なお、文中における将来に関する事項は、当事業年度末現在において判断したものであります。
① 重要な会計方針及び見積り
当社の財務諸表は、わが国において一般に公正妥当と認められる企業会計の基準に基づいて作成しております。その作成には経営者による会計方針の選択及び適用、資産・負債及び収益・費用の報告金額並びに開示に影響を与える見積りを必要としております。経営者は、これらの見積りについて過去の実績等を勘案し合理的に判断しておりますが、見積り特有の不確実性があるため、実際の結果はこれらの見積りと異なる場合があります。
なお、当社が財務諸表の作成に際して採用している重要な会計方針は、「第5[経理の状況] 1[財務諸表等] (1)[財務諸表][注記事項]の(重要な会計方針)」に記載のとおりであります。
② 当事業年度の経営成績等の状況に関する認識及び分析・検討内容
当社の当事業年度の経営成績等は、売上高2,887,909千円(前期比103.6%)と前期の実績を上回りました。これは、「新聞等発行事業」に含まれるヒューマンリソース事業への需要が高まり、求人情報紙「Happiness」の発行回数を増加したことや、販促需要が回復傾向にあり「折込チラシ配布事業」において受注が増加したこと、また、「その他の事業」に含まれているマッチング事業の成長によるものであります。

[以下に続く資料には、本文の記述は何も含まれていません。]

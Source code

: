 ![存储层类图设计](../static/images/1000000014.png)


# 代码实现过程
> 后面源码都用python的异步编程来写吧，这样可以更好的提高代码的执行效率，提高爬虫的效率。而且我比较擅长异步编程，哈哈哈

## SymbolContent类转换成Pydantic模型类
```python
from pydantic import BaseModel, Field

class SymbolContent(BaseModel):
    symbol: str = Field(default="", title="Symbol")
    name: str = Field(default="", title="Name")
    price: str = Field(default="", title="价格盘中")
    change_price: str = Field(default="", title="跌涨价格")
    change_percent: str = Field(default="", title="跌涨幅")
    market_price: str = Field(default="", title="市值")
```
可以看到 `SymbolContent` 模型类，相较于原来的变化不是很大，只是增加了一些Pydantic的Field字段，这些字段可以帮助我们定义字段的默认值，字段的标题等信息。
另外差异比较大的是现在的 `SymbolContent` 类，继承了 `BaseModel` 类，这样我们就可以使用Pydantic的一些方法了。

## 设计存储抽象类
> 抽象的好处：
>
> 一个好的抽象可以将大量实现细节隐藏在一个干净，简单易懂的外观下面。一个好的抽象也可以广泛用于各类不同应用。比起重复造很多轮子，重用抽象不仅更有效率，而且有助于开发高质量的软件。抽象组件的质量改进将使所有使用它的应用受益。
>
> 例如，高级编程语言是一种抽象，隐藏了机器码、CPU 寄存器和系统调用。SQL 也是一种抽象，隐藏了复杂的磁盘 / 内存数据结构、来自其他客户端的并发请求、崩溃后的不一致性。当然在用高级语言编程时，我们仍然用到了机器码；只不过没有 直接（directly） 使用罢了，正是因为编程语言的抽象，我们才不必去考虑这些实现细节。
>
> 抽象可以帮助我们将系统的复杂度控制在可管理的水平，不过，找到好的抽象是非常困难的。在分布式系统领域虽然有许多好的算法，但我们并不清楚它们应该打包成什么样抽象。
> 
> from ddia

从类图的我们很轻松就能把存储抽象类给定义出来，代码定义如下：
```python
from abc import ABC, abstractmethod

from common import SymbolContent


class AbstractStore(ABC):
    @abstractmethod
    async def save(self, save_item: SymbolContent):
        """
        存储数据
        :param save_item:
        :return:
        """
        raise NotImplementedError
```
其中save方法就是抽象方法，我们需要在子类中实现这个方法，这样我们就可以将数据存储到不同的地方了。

以上の結果、売上高が2,887,909千円(前期比103.6%)と増収し、原価のコントロールと販売費及び一般管理費の圧縮により増益となりました。
当事業年度の結果を踏まえ、「新聞等発行事業」及び「折込チラシ配布事業」のコア事業については、売上単価の向上と顧客数増加を図り安定した収益を確保に注力いたします。その他にも成長領域へのリソース集中投下や徹底的なコスト削減を図り、利益を追求する体制を再構築してまいります。
当事業年度は、営業活動によるキャッシュ・フローにおいて67,687千円の増加となり、投資活動におけるキャッシュ・フローにおいては、主に有形固定資産の取得による支出14,903千円等があり、財務活動によるキャッシュ・フローにおいては、長期借入金の返済による支出156,642千円がありました。
2023年8月期については、新型コロナウイルス感染症の影響により、単月での業績回復は不安定な状態が続いております。行動制限緩和等、業績回復に良い材料も出ておりますが、足元の感染状況は終息には至っていないため、業績の回復速度は現時点で不透明であると判断しております。
③ 重要な会計上の見積り及び当該見積りに用いた仮定
財務諸表の作成に当たって用いた会計上の見積り及び当該見積りに用いた仮定のうち、重要なものについては、「第5[経理の状況] 1[財務諸表等] (1)[財務諸表][注記事項]の(重要な会計上の見積り)」に記載のとおりであります。